EXERCISE —
The lines from the start of the listing through the line containing "of $2/L$ is" should be printed exactly, and no other lines should be printed.
----------------------------------------
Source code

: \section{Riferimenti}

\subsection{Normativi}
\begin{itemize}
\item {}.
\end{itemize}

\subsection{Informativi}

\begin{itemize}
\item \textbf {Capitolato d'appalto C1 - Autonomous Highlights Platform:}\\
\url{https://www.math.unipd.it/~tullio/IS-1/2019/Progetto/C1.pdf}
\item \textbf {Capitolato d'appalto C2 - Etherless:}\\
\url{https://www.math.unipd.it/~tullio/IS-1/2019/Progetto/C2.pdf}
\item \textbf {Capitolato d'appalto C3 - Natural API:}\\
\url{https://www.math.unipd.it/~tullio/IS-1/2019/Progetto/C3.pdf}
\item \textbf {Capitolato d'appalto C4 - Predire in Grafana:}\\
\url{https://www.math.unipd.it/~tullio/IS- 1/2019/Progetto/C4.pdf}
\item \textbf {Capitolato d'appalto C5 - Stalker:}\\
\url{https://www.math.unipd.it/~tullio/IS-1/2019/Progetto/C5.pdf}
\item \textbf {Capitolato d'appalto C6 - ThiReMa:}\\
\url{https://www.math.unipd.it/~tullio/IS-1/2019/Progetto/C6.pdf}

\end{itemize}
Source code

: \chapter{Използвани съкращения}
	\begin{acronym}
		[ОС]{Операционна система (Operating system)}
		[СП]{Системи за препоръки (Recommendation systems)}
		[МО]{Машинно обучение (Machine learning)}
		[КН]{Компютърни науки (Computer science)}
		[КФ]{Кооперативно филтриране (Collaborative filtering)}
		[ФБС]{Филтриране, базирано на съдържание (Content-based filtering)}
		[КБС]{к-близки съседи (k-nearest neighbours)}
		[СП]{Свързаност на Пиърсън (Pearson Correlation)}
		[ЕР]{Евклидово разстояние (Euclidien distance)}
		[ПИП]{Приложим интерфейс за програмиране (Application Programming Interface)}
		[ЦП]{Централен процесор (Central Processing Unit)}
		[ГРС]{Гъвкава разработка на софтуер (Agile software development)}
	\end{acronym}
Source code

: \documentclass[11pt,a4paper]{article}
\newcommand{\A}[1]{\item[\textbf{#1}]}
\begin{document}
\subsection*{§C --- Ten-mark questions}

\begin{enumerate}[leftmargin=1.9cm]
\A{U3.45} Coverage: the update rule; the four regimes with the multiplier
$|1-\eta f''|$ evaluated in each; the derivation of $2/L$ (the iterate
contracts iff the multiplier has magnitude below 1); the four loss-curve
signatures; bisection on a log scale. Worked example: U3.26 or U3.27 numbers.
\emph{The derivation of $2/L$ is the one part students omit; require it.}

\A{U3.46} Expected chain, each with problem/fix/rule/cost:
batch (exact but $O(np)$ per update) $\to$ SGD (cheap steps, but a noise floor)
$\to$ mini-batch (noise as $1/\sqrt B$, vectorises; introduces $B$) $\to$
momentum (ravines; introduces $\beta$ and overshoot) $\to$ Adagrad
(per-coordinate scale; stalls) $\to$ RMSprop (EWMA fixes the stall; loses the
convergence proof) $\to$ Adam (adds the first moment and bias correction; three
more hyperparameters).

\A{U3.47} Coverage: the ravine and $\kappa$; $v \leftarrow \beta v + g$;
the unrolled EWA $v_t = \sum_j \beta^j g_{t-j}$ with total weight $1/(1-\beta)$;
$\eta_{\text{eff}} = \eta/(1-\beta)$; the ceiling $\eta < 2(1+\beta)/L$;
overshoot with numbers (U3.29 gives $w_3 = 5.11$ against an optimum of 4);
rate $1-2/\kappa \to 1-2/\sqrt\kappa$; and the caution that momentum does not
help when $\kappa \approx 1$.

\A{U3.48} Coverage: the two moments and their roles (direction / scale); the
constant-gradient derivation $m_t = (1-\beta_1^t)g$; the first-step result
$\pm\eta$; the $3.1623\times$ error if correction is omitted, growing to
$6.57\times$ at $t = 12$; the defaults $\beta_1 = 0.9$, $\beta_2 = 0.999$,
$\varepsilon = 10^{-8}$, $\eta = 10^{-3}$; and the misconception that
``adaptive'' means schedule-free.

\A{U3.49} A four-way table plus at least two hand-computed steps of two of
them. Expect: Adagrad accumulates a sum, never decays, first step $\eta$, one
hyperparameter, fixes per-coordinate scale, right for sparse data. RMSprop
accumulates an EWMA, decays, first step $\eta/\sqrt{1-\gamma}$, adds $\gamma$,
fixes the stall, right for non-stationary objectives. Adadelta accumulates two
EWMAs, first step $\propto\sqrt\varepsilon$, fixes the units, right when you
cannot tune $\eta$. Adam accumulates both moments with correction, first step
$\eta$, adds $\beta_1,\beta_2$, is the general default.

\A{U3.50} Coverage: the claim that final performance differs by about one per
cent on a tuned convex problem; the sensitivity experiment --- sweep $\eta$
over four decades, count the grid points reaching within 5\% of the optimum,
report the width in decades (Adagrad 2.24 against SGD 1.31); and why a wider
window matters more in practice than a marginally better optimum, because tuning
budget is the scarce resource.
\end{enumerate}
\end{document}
----------------------------------------
SOLUTION TO THIS PROBLEM —
Source code

: \section{Riferimenti}

\subsection{Normativi}
\begin{itemize}
\item {}.
\end{itemize}

\subsection{Informativi}

\begin{itemize}
\item \textbf {Capitolato d'appalto C1 - Autonomous Highlights Platform:}\\
\url{https://www.math.unipd.it/~tullio/IS-1/2019/Progetto/C1.pdf}
\item \textbf {Capitolato d'appalto C2 - Etherless:}\\
\url{https://www.math.unipd.it/~tullio/IS-1/2019/Progetto/C2.pdf}
\item \textbf {Capitolato d'appalto C3 - Natural API:}\\
\url{https://www.math.unipd.it/~tullio/IS-1/2019/Progetto/C3.pdf}
\item \textbf {Capitolato d'appalto C4 - Predire in Grafana:}\\
\url{https://www.math.unipd.it/~tullio/IS- 1/2019/Progetto/C4.pdf}
\item \textbf {Capitolato d'appalto C5 - Stalker:}\\
\url{https://www.math.unipd.it/~tullio/IS-1/2019/Progetto/C5.pdf}
\item \textbf {Capitolato d'appalto C6 - ThiReMa:}\\
\url{https://www.math.unipd.it/~tullio/IS-1/2019/Progetto/C6.pdf}

\end{itemize}
Source code

: \chapter{Използвани съкращения}
	\begin{acronym}
		[ОС]{Операционна система (Operating system)}
		[СП]{Системи за препоръки (Recommendation systems)}
		[МО]{Машинно обучение (Machine learning)}
		[КН]{Компютърни науки (Computer science)}
		[КФ]{Кооперативно филтриране (Collaborative filtering)}
		[ФБС]{Филтриране, базирано на съдържание (Content-based filtering)}
		[КБС]{к-близки съседи (k-nearest neighbours)}
		[СП]{Свързаност на Пиърсън (Pearson Correlation)}
		[ЕР]{Евклидово разстояние (Euclidien distance)}
		[ПИП]{Приложим интерфейс за програмиране (Application Programming Interface)}
		[ЦП]{Централен процесор (Central Processing Unit)}
		[ГРС]{Гъвкава разработка на софтуер (Agile software development)}
	\end{acronym}
Source code

: \documentclass[11pt,a4paper]{article}
\newcommand{\A}[1]{\item[\textbf{#1}]}
\begin{document}
\subsection*{§C --- Ten-mark questions}

\begin{enumerate}[leftmargin=1.9cm]
\A{U3.45} Coverage: the update rule; the four regimes with the multiplier
$|1-\eta f''|$ evaluated in each; the derivation of $2/L$ (the iterate
contracts iff the multiplier has magnitude below 1); the four loss-curve
signatures; bisection on a log scale. Worked example: U3.26 or U3.27 numbers.
\emph{The derivation of $2/L$ is the one part students omit; require it.}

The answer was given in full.